Belgrado, 2 set (EFE).- A política primeiro, e a globalização e as novas tecnologias depois, encurralaram o uso diário do alfabeto cirílico na Sérvia, que vem perdendo espaço para o latino, mais internacional, até o ponto em que o governo do país anunciou medidas que incluem até multas para preservá-lo.

Um dado permite que se tenha uma ideia do desequilibrio entre os dois alfabetos que convivem no idioma sérvio: segundo o Registro Nacional de Domínios da Internet, na Sérvia existem atualmente 101.650 domínios ".rs", em alfabeto latino, e só 2.515 ".srb", em cirílico.
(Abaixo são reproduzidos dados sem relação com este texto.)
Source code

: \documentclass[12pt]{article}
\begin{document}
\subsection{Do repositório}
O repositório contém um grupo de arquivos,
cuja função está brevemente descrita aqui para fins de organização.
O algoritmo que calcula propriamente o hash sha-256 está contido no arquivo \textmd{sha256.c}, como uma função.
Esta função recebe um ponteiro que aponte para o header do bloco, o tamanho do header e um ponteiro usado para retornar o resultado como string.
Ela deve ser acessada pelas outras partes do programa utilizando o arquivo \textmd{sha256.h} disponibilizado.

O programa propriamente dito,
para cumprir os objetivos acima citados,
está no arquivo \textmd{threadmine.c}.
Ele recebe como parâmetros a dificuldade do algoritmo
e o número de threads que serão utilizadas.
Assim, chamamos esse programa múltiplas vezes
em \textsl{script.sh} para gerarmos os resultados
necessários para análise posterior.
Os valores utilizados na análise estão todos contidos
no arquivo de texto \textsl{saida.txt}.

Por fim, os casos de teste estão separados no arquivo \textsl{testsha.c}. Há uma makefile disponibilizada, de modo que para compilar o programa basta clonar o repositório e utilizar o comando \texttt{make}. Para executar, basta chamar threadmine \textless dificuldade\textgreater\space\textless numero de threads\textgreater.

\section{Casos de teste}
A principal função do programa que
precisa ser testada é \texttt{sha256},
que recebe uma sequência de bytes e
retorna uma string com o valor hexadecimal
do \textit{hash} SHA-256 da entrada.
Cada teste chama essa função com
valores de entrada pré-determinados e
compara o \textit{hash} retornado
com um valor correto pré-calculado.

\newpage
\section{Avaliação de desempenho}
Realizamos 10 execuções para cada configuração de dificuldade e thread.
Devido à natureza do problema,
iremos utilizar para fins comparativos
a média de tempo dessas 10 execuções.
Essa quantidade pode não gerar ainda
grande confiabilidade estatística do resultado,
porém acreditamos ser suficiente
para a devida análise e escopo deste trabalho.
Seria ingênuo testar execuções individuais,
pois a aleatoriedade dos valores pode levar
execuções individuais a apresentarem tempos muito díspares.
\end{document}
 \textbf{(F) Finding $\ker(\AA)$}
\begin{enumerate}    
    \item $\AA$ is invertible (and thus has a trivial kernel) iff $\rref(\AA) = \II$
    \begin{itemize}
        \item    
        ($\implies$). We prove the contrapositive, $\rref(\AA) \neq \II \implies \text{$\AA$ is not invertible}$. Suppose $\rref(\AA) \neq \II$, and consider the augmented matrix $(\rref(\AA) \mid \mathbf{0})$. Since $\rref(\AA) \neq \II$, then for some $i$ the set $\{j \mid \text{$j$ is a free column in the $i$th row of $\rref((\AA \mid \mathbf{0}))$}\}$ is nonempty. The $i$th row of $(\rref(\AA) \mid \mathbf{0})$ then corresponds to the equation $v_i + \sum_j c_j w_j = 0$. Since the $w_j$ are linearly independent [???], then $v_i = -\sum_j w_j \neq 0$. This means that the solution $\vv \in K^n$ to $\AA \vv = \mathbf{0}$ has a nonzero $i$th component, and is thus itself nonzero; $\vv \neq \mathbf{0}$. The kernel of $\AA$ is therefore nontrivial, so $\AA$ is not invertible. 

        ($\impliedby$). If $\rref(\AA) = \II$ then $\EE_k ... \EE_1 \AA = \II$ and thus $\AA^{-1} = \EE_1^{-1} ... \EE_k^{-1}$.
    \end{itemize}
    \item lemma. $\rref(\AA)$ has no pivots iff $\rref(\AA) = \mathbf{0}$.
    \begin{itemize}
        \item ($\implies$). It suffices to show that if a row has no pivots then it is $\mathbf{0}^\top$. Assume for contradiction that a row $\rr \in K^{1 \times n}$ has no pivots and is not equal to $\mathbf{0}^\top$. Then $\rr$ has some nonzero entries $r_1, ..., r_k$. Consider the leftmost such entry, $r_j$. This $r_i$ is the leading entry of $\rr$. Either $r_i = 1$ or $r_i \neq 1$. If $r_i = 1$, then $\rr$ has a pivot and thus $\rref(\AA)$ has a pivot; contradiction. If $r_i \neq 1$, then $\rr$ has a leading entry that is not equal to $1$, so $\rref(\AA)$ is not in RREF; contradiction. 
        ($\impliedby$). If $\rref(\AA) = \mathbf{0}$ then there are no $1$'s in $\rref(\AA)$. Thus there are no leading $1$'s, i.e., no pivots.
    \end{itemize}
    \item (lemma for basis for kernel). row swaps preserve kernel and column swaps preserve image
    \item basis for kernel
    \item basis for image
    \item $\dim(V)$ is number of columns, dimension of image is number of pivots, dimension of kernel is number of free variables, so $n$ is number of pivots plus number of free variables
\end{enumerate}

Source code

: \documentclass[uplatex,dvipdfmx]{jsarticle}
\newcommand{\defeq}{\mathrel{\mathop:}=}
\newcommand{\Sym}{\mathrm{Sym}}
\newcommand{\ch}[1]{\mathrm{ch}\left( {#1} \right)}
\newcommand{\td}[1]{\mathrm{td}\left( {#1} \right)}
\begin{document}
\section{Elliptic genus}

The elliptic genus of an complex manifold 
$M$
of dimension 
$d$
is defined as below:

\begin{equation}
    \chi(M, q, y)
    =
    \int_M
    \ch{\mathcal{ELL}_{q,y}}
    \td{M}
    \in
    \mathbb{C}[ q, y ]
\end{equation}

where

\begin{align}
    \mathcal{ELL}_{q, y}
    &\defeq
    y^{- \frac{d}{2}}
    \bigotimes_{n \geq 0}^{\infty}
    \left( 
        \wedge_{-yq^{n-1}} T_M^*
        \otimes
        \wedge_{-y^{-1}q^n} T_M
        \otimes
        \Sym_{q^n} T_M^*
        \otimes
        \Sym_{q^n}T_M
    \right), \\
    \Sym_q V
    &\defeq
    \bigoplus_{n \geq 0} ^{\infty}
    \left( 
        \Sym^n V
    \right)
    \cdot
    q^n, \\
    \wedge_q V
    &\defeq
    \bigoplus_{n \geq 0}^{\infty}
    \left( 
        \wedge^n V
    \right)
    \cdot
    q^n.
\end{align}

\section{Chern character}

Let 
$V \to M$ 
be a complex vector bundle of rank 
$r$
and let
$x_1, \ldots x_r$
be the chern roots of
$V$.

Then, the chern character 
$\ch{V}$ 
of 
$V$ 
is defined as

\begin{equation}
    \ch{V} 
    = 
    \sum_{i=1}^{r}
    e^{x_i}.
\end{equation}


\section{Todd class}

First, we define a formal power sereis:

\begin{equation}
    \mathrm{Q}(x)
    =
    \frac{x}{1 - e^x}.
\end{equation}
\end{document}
Os caracteres latinos atropelam o cirílico na internet e nas redes sociais, especialmente entre os mais jovens, que nos seus computadores e telefones celulares têm esse alfabeto de comunicação universal e no qual são escritas as línguas estrangeiras que eles estudam.

O domínio é ainda observado nas bancas de jornais, onde há poucas publicações em cirílico, e nas vitrines das livrarias, onde dominam títulos em alfabeto latino.

Nos nomes de restaurantes, lojas, produtos, empresas e cartazes de publicidade também predomina o latino, uma tendência que cresce com a progressiva entrada na Sérvia de marcas estrangeiras, que não adaptam seus nomes ao cirílico.

O idioma sérvio tem dois alfabetos, e nas escolas ambos são estudados. Porém, enquanto o cirílico remonta ao século IX no país, embora tenha sofrido processos de modernização, o uso dos caracteres latinos é muito mais recente e se reforçou com a criação da Iugoslávia em 1918 e a influência da variante croata do idioma, que usa o alfabeto latino.

"A imprensa e a internet impuseram o latino como alfabeto de comunicação universal, o que influencia as pessoas jovens a usarem inconscientemente o latino", disse o Ministério da Cultura à Agência Efe sobre os motivos das novas normas de proteção ao cirílico, ainda não aprovadas.

Já em 2014, um estudo da agência de pesquisas Open Source concluiu que 47% dos cidadãos sérvios usava exclusivamente o latino, contra 36% que preferiam o cirílico e 17% que alternavam ambos.

Principalmente na capital Belgrado e entre os jovens de 20 a 29 anos, o latino já se impunha como código preferido.

Em relação a essa situação, o governo decidiu agir para proteger o que considera um "patrimônio cultural de primeira ordem" que entende estar em perigo.

"É preciso ajudar o que está em perigo, e nisso não há discriminação", argumentou o Ministério da Cultura.

Com o projeto, o governo quer "estimular o uso do cirílico para deter os processos de deslocamento ", mas alega que as medidas não são contra o alfabeto latino.

As emendas à Lei de Uso Oficial do Idioma e o Alfabeto impõem o uso do cirílico, sem abandonar o latino, a todos os órgãos e instituições públicas, desde câmaras municipais a escolas e universidades.

As empresas privadas sérvias terão que usar o histórico alfabeto nos nomes, descrição de atividades, faturas e até instruções de uso dos produtos.

As fachadas de lojas, restaurantes e qualquer outro estabelecimento comercial terão que estar em cirílico.

As empresas estrangeiras não terão que mudar o idioma que aparece na embalagem dos produtos, por exemplo, mas incluir instruções de uso e a garantia em cirílico.

Embora a lei ainda não tenha sido oficializada, vários dos principais veículos de imprensa sérvios anteciparam que as sanções por descumprimento das normas serão de 42 a 830 euros para pessoas físicas e de até 8.300 para empresas.

O linguista sérvio Ranko Bugarski, muito crítico deste novo regulamento, argumentou que o cirílico não corre um risco tão grave e alertou o quão contraproducente é usar "ameaças, leis e métodos forçados".

Petar Bunjak, professor de Filologia da Universidade de Belgrado, concorda com este ponto de vista. De acordo com ele, uma lei não poderá evitar a marginalização do cirílico, e criar uma política sancionadora pode causar um efeito reverso.

Bunjak também opinou que o debate sobre o uso do cirílico e do latino no idioma sérvio tem um componente "sociológico e até sociolinguístico" - o primeiro é relacionado ao Leste Europeu e, especialmente, a Rússia, enquanto o segundo é o adotado no Ocidente,.